It all began – and in essence it all ended – thanks to the influence of Formula 2. It all goes back to the governing CSI’s decision to institute a new 1500cc unsupercharged Formula 2 class to take effect 50 years ago, in 1957. The new category was intended to form an adequate stepping stone in single-seater racing between contemporary 500cc Formula 3 at the bottom, and 2½-litre Formula 1 at the top.

Forward-thinking Mr Ferrari had already briefed his ailing son Alfredo – ‘Dino’ – and his senior engineers late in 1955 to prepare a new Formula 2 engine under the direction of veteran consultant Ing Vittorio Jano, freshly inherited from the collapsed Lancia empire. 

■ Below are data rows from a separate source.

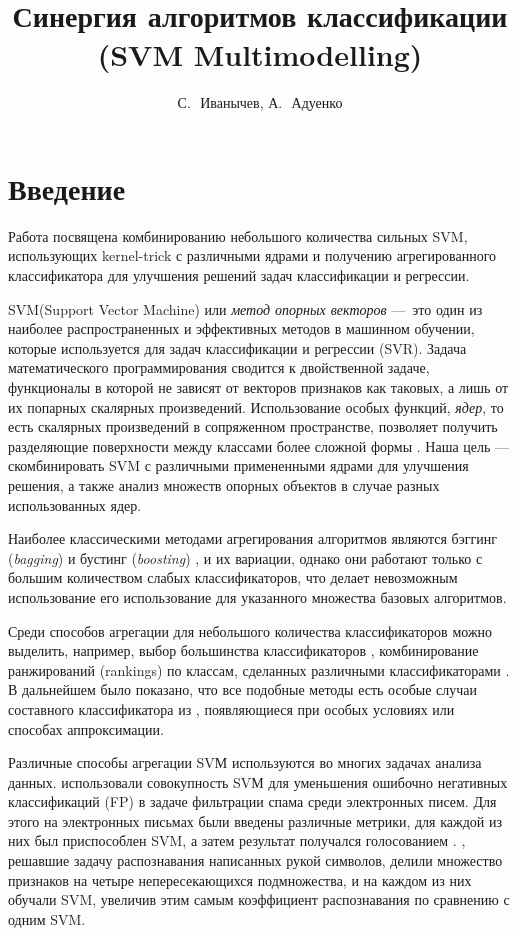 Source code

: \documentclass[12pt,twoside]{article}
\title
    {Синергия алгоритмов классификации (SVM Multimodelling)}
\author
    {С.\,~Иванычев, А.\,~Адуенко}
\theoremstyle{plain}
\theoremstyle{remark}
\theoremstyle{definition}
\begin{document}
\maketitle

\section{Введение}
Работа посвящена комбинированию небольшого количества сильных SVM, использующих kernel-trick с различными ядрами и получению агрегированного классификатора для улучшения решений задач классификации и регрессии.

    SVM(Support Vector Machine) или \emph{метод опорных векторов}\cite{Cortes1995, Boser1992} ---~это один из наиболее распространенных и эффективных методов в машинном обучении, которые используется для задач классификации и регрессии (SVR). Задача математического программирования сводится к двойственной задаче, функционалы в которой не зависят от векторов признаков как таковых, а лишь от их попарных скалярных произведений. Использование особых функций, \emph{ядер}, то есть скалярных произведений в сопряженном пространстве, позволяет получить разделяющие поверхности между классами более сложной формы \cite{Smola2004}. Наша цель --- скомбинировать SVM
    с различными примененными ядрами для улучшения решения, а также анализ множеств опорных объектов в случае разных использованных ядер.

    Наиболее классическими методами агрегирования алгоритмов являются
    бэггинг (\emph{bagging})\cite{Breiman1996} и бустинг (\emph{boosting}) \cite{Freund1995}, и их
    вариации, однако они работают только с  большим количеством слабых классификаторов, что делает невозможным использование его использование для указанного множества базовых алгоритмов.

    Среди способов агрегации для небольшого количества классификаторов можно
    выделить, например, выбор большинства классификаторов \cite{Franke1992},
    комбинирование ранжирований (rankings) по классам, сделанных различными
    классификаторами \cite{Ho1994}. В дальнейшем было показано, что все подобные
    методы есть особые случаи составного классификатора из \cite{Kittler1996},
    появляющиеся при особых условиях или способах аппроксимации.

    Различные способы агрегации SVМ используются во многих задачах анализа данных.
    \cite{Martin-merino2007} использовали совокупность SVМ для уменьшения ошибочно негативных классификаций (FP) в задаче фильтрации спама среди электронных писем.
    Для этого на электронных письмах были введены различные метрики, для каждой из них был приспособлен SVM, а затем результат получался голосованием \cite{Kittler1996}.
    \cite{Gorgevik2005}, решавшие задачу распознавания написанных рукой символов, делили множество признаков на четыре непересекающихся подмножества, и на каждом из них обучали SVM, увеличив этим самым коэффициент распознавания по сравнению с одним SVM.
\end{document}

In his agonised memoirs My Terrible Joys, Mr Ferrari told how he and Jano spent long hours at the ailing Dino’s bedside during the deep winter of 1955-56 discussing potential engine configurations. The grieving father in Mr Ferrari recalled ‘…for reasons of mechanical efficiency, he (Dino) came to the conclusion that the engine should be a V6, and we accepted this decision.’ In view of Jano’s towering technical stature The Old Man’s account is hard to believe. Poor Dino was a very pleasant and popular boy, but he was losing his battle against muscular dystrophy, and when he went into renal failure and died on June 30, 1956, the entire Ferrari team grieved. The long line of Ferrari V6 engines which subsequently carried Dino’s signature cast into their cam covers became his epitaph. 

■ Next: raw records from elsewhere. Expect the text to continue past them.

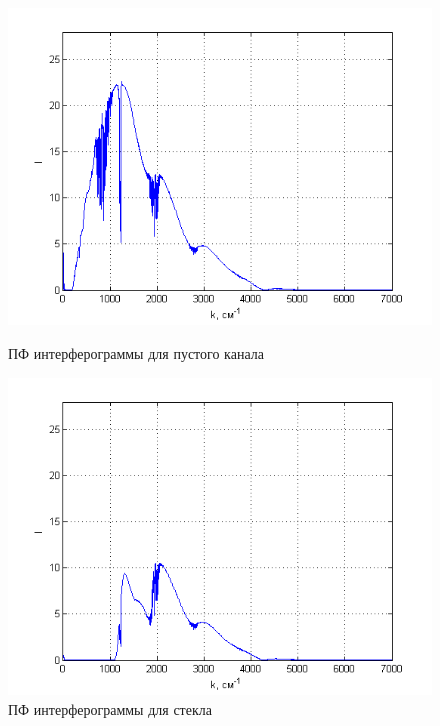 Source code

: \documentclass[a4paper,12pt]{article} %
\begin{document}
    \begin{figure}[h!]
        \begin{center}
            \begin{minipage}[h!]{0.48\linewidth}
                \includegraphics[width=1\linewidth]{5.png}
                \caption{ПФ интерферограммы для пустого канала}
                \label{picture_5}
            \end{minipage}
            \hfill
            \begin{minipage}[h!]{0.48\linewidth}
                \includegraphics[width=1\linewidth]{6.png}
                \caption{ПФ интерферограммы для стекла}
                \label{picture_6}
            \end{minipage}

\end{center}
\end{figure}
\end{document}
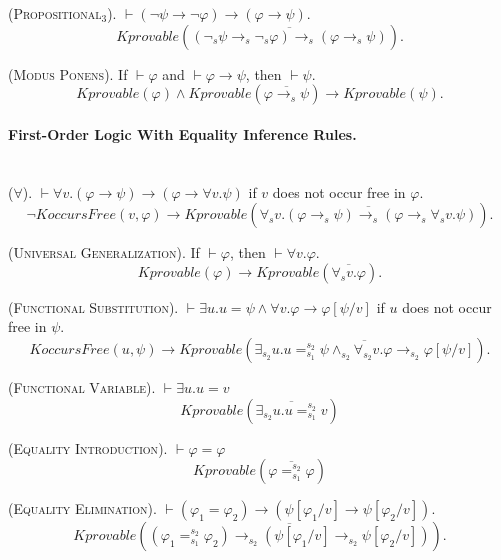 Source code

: \documentclass[UTF8,11pt]{article}
\theoremstyle{plain}
\theoremstyle{definition}
\theoremstyle{remark}
\newcommand{\KoccursFree}{\mathit{KoccursFree}}
\newcommand{\Kdeduce}{\mathit{Kprovable}}
\begin{document}
(\textsc{Propositional$_3$}).\quad
$\vdash (\neg \psi \to \neg \varphi) \to (\varphi \to \psi)$.
\begin{equation*}
\Kdeduce(\overline{(\neg_s \psi \to_s \neg_s \varphi) 
\to_s (\varphi 
\to_s \psi)}).
\end{equation*}

(\textsc{Modus Ponens}).\quad
If $\vdash \varphi$ and $\vdash \varphi \to \psi$, then $\vdash \psi$.
\begin{equation*}
\Kdeduce(\varphi) \wedge \Kdeduce(\overline{\varphi \to_s \psi}) 
\to 
\Kdeduce(\psi).
\end{equation*}

\paragraph{First-Order Logic With Equality Inference Rules.} \quad
\\

(\textsc{$\forall$}).\quad
$\vdash \forall v . (\varphi \to \psi) \to (\varphi \to \forall v . \psi)$ if 
$v$ does not occur free in $\varphi$. 
\begin{equation*}
\neg\KoccursFree(v, \varphi)
\to \Kdeduce(\overline{\forall_s v . (\varphi \to_s	\psi) \to_s (\varphi \to_s 
\forall_s v . \psi)}).
\end{equation*}

(\textsc{Universal Generalization}).\quad
If $\vdash \varphi$, then $\vdash \forall v . \varphi$.
\begin{equation*}
\Kdeduce(\varphi) \to \Kdeduce(\overline{\forall_s v . \varphi}).
\end{equation*}

(\textsc{Functional Substitution}).\quad
$\vdash \exists u . u = \psi \wedge \forall v . \varphi \to \varphi[\psi/v]$ if 
$u$ does not occur free in $\psi$.
\begin{equation*}
\KoccursFree(u, \psi) \to
\Kdeduce(\overline{\exists_{s_2} u . u =_{s_1}^{s_2} \psi \wedge_{s_2} 
\forall_{s_2} v . \varphi \to_{s_2} \varphi[\psi/v]}).
\end{equation*}

(\textsc{Functional Variable}). \quad
$\vdash \exists u . u =v $
$$
\Kdeduce(\overline{\exists_{s_2} u . u =_{s_1}^{s_2} v})
$$

(\textsc{Equality Introduction}).\quad
$\vdash \varphi = \varphi$
$$\Kdeduce(\overline{\varphi =_{s_1}^{s_2} \varphi})$$

(\textsc{Equality Elimination}).\quad
$\vdash (\varphi_1 = \varphi_2) \to (\psi[\varphi_1/v] \to \psi[\varphi_2/v])$.
\begin{equation*}
\Kdeduce(\overline{(\varphi_1 =_{s_1}^{s_2} \varphi_2) \to_{s_2} 
(\psi[\varphi_1/v] \to_{s_2} \psi[\varphi_2/v])}).
\end{equation*}
\end{document}
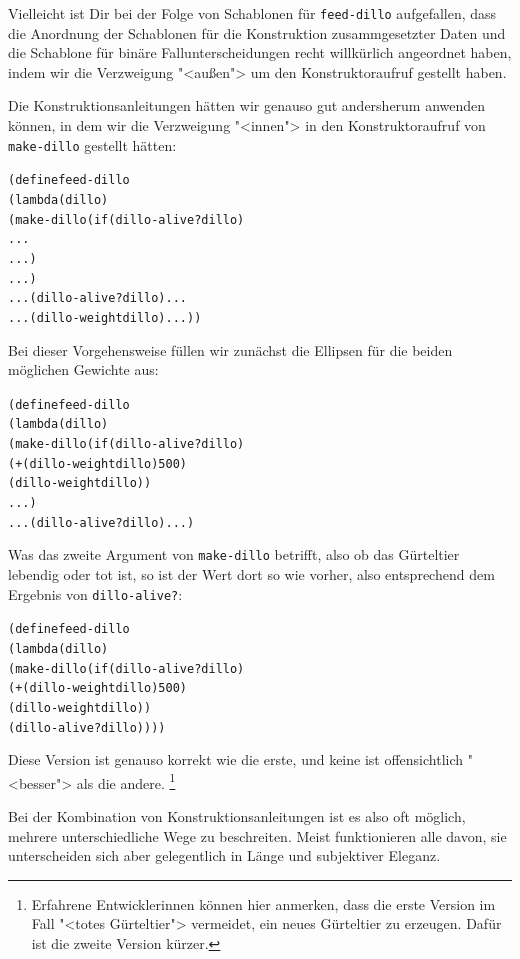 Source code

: Vielleicht ist Dir bei der Folge von Schablonen für
\texttt{feed-dillo} aufgefallen, dass die Anordnung der Schablonen für
die Konstruktion zusammgesetzter Daten und die Schablone für binäre
Fallunterscheidungen recht willkürlich angeordnet haben, indem wir die
Verzweigung "<außen"> um den Konstruktoraufruf gestellt haben.

Die Konstruktionsanleitungen hätten wir genauso gut andersherum
anwenden können, in dem wir die Verzweigung "<innen"> in den
Konstruktoraufruf von \texttt{make-dillo} gestellt hätten:
%
\begin{alltt}
(define feed-dillo
  (lambda (dillo)
    (make-dillo (if (dillo-alive? dillo)
                    ...
                    ...)
                ...)
   ... (dillo-alive? dillo) ...
   ... (dillo-weight dillo) ...))
\end{alltt}
%
Bei dieser Vorgehensweise füllen wir zunächst die Ellipsen für die
beiden möglichen Gewichte aus:
%
\begin{alltt}
(define feed-dillo
  (lambda (dillo)
    (make-dillo (if (dillo-alive? dillo)
                    (+ (dillo-weight dillo) 500)
                    (dillo-weight dillo))
                ...)
   ... (dillo-alive? dillo) ...)
\end{alltt}
%
Was das zweite Argument von \texttt{make-dillo} betrifft, also ob das
Gürteltier lebendig oder tot ist, so ist der Wert dort so wie
vorher, also entsprechend dem Ergebnis von \texttt{dillo-alive?}:
%
\begin{alltt}
(define feed-dillo
  (lambda (dillo)
    (make-dillo (if (dillo-alive? dillo)
                    (+ (dillo-weight dillo) 500)
                    (dillo-weight dillo))
                (dillo-alive? dillo))))
\end{alltt}
%
Diese Version ist genauso korrekt wie die erste, und keine ist
offensichtlich "<besser"> als die andere. \footnote{Erfahrene
Entwicklerinnen können hier anmerken, dass die erste Version im Fall
  "<totes Gürteltier"> vermeidet, ein neues Gürteltier zu erzeugen.
  Dafür ist die zweite Version kürzer.}

Bei der Kombination von Konstruktionsanleitungen ist es also oft
möglich, mehrere unterschiedliche Wege zu beschreiten.  Meist
funktionieren alle davon, sie unterscheiden sich aber gelegentlich in
Länge und subjektiver Eleganz.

Jano designed an unusual 1.5-litre V6 four-cam engine with a 65-degree included angle between the cylinder banks. Five months after Dino’s death the first such V6 ran on a testbed at Maranello. Where the British F2 cars then being developed by Cooper and Lotus used the in-line four-cylinder Coventry Climax engine, producing about 140bhp at 7000rpm, Ferrari’s new baby V6 gave nearly 180bhp at 9000rpm. Or at least that’s what Ferrari claimed: where horsepower was concerned the theatrical Italians always liked to win the schoolboy measurement contest – either in fact, or in fiction.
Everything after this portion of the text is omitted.